Yasin Malik, the once-feared Kashmiri separatist leader, is now trying to rewrite his bloody past. Long accused by the Kashmiri Pandit community of leading brutal attacks that forced their mass exodus from the Kashmir Valley, Malik has filed an affidavit in court claiming he’s innocent. He says “circumstances” pushed him into militancy back in the late 1980s and early 1990s, not any personal choice to spread terror.
For Kashmiri Pandits, these words ring hollow. They remember Malik as a key figure in a wave of violence that shattered their lives. Starting around 1988, militants like him targeted Hindus in the Valley, killing hundreds, kidnapping and gang-raping women, looting homes, burning properties, and even desecrating temples. Pandit families lost everything—houses seized, lands grabbed, or sold off for next to nothing under threat. This wasn’t random chaos; it was a calculated push to drive out an ancient community that’s called Kashmir home for over 5,000 years.

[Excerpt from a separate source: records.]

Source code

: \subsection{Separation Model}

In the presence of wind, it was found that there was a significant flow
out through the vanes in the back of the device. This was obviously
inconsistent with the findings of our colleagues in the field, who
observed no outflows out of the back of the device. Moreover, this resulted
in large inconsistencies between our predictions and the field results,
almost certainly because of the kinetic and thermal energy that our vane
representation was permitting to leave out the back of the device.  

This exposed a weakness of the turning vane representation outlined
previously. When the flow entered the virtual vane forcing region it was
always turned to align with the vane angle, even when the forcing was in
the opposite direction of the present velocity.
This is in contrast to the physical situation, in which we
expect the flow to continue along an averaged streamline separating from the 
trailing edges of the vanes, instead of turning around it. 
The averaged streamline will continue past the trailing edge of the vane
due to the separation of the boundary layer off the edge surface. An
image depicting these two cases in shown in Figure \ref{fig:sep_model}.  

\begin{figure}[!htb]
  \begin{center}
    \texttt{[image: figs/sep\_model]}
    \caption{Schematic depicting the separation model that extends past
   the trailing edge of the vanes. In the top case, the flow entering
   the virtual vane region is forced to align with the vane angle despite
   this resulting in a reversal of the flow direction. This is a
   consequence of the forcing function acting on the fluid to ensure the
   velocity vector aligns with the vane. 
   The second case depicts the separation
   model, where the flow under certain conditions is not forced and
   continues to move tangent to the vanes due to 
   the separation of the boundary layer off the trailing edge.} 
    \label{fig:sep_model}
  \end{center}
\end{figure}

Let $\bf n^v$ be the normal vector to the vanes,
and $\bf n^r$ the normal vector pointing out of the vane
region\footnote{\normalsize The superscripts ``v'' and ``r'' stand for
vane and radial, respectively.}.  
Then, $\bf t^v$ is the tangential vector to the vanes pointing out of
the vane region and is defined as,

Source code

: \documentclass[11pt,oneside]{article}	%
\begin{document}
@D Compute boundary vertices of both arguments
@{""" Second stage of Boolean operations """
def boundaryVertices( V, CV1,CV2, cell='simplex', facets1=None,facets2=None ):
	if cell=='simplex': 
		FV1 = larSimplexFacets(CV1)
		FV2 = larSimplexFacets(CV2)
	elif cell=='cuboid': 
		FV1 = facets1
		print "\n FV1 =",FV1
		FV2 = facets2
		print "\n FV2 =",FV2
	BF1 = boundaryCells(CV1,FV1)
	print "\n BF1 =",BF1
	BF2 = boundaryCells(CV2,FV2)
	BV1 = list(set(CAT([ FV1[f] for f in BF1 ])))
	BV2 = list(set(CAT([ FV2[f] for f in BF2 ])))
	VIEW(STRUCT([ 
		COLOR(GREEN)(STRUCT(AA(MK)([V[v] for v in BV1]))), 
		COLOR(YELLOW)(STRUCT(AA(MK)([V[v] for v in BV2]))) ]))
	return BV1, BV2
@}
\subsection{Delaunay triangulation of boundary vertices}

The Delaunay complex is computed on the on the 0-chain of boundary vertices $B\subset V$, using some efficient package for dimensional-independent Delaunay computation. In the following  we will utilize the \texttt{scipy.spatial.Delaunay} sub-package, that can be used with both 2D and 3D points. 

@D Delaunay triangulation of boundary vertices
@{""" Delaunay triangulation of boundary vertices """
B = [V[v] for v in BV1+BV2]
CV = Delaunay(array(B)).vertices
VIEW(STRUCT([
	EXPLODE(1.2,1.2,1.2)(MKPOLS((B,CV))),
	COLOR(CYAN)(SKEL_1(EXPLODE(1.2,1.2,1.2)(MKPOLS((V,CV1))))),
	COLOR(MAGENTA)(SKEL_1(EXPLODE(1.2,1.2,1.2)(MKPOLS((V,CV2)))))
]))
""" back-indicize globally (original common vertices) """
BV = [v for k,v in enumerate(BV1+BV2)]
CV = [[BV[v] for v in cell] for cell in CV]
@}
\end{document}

Malik’s group lured young Kashmiris into armed militancy, turning a peaceful region into a hotspot of radicalism and fear. In his affidavit, he denies starting the “genocide and gang rape” that sparked the Kashmiri Pandits exodus. He even challenges India’s Intelligence Bureau to dig up old records proving his role. But survivors say the evidence is in their scars. Take the brutal murder of Girija Tickoo, gang-raped and killed in 1990. Or scholar Sarvanand Premi and his son, executed by militants. Radio Kashmir’s Lassa Koul, politician Tikalal Taploo, Justice Neelkanth Ganjoo— the list of victims goes on, with hundreds more unnamed in villages and towns across the Valley.
What’s shocking is how little has changed in over three decades. Despite demands for justice, no full investigation has ever happened into the ethnic cleansing of Kashmiri Pandits. Other tragedies in India, like the 1984 anti-Sikh riots or the 2002 Gujarat riots, got multiple probes and commissions. Yet the violence against Pandits? It’s been swept under the rug by governments in New Delhi and Jammu and Kashmir. Only a handful of police reports from the time exist, and most cases stalled without trials.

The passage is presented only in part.